Mitarbeiter sollten dazu motiviert werden, Mängel, Engpässe, Fehlentwicklungen sowie absehbare Risiken von sich aus – proaktiv – zu melden. Vorhandene Kommunikationshemmnisse, etwa durch die Organisationsstruktur, müssen beseitigt werden, um den Austausch zu gewährleisten. Kritik und auch Fehler müssen ohne Furcht vor Sanktionen oder Repressalien erlaubt sein.
Anreizsysteme
Idealerweise wird ein Verhalten, das der festgelegten Risikokultur entspricht und mit dem Risikoappetit der Organisation in Einklang steht, belohnt, um Führungskräfte und Mitarbeiter zu motivieren, es auch beizubehalten. Eine solche Belohnung als „positive Verstärkung“ kann durch äußere und innere Anreize erfolgen – auch extrinsische und intrinsische Motivatoren genannt.
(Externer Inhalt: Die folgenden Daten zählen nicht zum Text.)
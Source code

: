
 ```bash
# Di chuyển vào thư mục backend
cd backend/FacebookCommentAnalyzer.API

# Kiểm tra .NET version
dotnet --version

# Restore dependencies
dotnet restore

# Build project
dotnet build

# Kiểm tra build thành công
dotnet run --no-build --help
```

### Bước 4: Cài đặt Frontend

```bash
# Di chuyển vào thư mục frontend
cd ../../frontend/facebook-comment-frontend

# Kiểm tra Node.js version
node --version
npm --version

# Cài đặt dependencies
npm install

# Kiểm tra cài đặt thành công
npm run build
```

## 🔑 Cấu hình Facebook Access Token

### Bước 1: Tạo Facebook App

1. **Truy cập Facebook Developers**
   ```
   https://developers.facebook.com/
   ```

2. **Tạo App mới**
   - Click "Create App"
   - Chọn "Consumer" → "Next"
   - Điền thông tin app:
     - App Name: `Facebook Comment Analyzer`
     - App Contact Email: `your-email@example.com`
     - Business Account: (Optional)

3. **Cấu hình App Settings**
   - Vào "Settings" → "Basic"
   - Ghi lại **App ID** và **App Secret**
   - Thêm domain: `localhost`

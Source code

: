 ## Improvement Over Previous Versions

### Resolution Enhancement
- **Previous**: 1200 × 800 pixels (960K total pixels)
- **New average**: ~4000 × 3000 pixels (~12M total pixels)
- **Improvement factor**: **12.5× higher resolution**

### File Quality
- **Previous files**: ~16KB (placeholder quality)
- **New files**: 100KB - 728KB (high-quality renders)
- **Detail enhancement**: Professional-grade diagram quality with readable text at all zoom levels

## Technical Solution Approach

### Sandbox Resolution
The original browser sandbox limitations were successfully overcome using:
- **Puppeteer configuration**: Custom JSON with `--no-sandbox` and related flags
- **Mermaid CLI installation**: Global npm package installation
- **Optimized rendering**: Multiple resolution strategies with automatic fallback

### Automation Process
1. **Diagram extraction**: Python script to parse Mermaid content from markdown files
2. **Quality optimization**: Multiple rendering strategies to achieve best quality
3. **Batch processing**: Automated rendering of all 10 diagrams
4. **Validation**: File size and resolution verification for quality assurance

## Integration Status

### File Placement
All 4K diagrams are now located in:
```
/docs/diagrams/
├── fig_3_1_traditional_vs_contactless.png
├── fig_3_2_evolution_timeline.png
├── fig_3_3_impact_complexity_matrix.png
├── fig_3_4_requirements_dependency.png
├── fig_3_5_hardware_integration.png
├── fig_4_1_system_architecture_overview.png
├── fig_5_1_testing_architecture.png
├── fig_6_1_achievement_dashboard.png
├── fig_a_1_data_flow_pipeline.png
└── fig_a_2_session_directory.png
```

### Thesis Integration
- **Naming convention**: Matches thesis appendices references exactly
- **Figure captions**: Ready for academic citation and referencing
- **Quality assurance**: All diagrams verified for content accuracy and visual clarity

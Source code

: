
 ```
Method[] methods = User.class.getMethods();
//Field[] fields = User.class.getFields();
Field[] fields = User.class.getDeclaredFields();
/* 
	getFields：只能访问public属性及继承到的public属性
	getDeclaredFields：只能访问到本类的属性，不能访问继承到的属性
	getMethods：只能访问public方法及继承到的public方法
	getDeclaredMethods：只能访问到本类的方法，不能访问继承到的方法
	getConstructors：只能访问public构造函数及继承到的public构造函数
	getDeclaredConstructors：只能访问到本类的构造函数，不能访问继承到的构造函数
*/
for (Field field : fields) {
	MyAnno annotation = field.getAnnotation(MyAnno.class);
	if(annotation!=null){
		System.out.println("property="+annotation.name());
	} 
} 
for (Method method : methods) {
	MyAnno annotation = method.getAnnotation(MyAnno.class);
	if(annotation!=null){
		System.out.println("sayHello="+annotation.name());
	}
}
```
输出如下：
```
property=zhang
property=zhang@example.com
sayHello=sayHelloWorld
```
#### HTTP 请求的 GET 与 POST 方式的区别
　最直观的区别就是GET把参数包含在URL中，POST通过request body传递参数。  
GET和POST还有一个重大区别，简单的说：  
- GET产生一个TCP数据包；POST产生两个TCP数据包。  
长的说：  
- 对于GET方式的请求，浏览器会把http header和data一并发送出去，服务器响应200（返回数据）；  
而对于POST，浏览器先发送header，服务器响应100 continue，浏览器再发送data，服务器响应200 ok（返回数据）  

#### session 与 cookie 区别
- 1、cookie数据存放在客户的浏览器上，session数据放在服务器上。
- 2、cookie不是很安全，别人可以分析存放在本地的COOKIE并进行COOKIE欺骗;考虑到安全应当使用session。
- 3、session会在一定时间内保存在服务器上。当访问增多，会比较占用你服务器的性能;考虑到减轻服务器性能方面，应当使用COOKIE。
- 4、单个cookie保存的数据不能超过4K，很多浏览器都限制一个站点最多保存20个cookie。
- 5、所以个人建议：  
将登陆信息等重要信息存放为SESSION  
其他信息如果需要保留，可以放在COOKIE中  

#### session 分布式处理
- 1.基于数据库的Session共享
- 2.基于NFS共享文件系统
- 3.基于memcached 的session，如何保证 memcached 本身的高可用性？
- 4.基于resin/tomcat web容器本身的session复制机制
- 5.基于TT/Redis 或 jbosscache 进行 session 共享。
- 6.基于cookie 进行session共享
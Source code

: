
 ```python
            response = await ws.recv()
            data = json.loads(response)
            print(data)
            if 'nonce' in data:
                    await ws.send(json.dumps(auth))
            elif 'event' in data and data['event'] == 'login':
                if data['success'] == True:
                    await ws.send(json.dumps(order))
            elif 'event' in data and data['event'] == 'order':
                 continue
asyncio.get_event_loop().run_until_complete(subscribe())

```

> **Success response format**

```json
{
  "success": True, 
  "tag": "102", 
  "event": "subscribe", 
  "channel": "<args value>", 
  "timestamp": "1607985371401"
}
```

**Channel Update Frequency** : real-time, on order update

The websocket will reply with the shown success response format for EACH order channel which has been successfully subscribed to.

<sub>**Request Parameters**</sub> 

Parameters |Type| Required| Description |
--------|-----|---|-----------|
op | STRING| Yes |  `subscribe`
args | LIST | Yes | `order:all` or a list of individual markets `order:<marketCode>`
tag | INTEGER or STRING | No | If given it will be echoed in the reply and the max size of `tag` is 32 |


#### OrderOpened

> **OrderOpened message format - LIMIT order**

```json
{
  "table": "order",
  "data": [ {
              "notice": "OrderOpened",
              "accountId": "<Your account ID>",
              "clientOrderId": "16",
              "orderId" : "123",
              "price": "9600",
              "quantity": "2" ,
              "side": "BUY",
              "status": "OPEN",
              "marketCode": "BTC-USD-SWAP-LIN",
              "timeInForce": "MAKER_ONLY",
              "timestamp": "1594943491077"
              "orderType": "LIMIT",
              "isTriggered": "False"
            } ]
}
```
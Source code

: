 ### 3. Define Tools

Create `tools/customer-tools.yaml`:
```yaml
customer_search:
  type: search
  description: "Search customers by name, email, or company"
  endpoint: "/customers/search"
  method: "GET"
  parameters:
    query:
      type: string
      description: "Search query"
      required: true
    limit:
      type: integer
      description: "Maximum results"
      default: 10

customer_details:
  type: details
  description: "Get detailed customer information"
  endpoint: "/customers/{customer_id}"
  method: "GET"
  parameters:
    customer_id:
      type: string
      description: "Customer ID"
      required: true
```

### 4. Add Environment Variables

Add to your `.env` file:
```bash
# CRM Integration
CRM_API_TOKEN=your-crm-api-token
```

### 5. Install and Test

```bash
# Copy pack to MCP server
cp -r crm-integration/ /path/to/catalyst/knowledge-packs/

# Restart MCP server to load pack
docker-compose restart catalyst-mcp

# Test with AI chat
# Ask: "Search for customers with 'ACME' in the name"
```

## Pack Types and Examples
Nachweislich sind extrinsische Anreize wie geldwerte Vorteile nur zeitlich begrenzt wirksam. Intrinsische Anreize, die das Selbstwertgefühl erhöhen oder nach außen einen höheren Status symbolisieren, wirken dagegen längerfristig. Mitarbeiter müssen also erkennen können, dass ihre Bereitschaft, Risiken zu übernehmen oder auch abzulehnen, von der Führungsebene wertgeschätzt und angemessen berücksichtigt wird – sei es bei der Vergütung, der Leistungsbeurteilung oder der Karriereentwicklung. Performance- und Talentmanagement können das gewünschte Risikomanagement-Verhalten fördern und verstärken.
Fazit
Jedes Geschäftsmodell beruht auf dem bewussten Inkaufnehmen von Risiken – denn ohne Risiken ergeben sich keine Chancen. Eine vom Management vorgelebte, offensiv vertretene und allgemein akzeptierte Risikokultur kann damit zum Erfolgsfaktor für jede Organisation werden. Ein Risikomanagement kann beim gezielten Aufbau unterstützen und zur Steuerung der Risikokultur genutzt werden. Letztlich beruht die Risikokultur aber auf der Mitarbeit und der Motivation der Mitarbeiter auf allen Hierarchieebenen und in allen Abteilungen. Nur so können bestehende und potenzielle Risiken richtig erfasst und bewertet werden, um Gefährdungen zu minimieren.